→ **RECORDS SHOWN**:

# # # # # # #

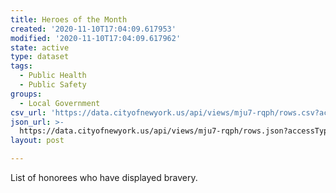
 ```yaml
---
title: Heroes of the Month
created: '2020-11-10T17:04:09.617953'
modified: '2020-11-10T17:04:09.617962'
state: active
type: dataset
tags:
  - Public Health
  - Public Safety
groups:
  - Local Government
csv_url: 'https://data.cityofnewyork.us/api/views/mju7-rqph/rows.csv?accessType=DOWNLOAD'
json_url: >-
  https://data.cityofnewyork.us/api/views/mju7-rqph/rows.json?accessType=DOWNLOAD
layout: post

---
```

List of honorees who have displayed bravery.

# # # # # # #

→ **TASK ITEM**:
If the data includes images, omit them, and set down everything else exactly as above.

→ **THE ANSWER**:
 ```yaml
---
title: Heroes of the Month
created: '2020-11-10T17:04:09.617953'
modified: '2020-11-10T17:04:09.617962'
state: active
type: dataset
tags:
  - Public Health
  - Public Safety
groups:
  - Local Government
csv_url: 'https://data.cityofnewyork.us/api/views/mju7-rqph/rows.csv?accessType=DOWNLOAD'
json_url: >-
  https://data.cityofnewyork.us/api/views/mju7-rqph/rows.json?accessType=DOWNLOAD
layout: post

---
```

List of honorees who have displayed bravery.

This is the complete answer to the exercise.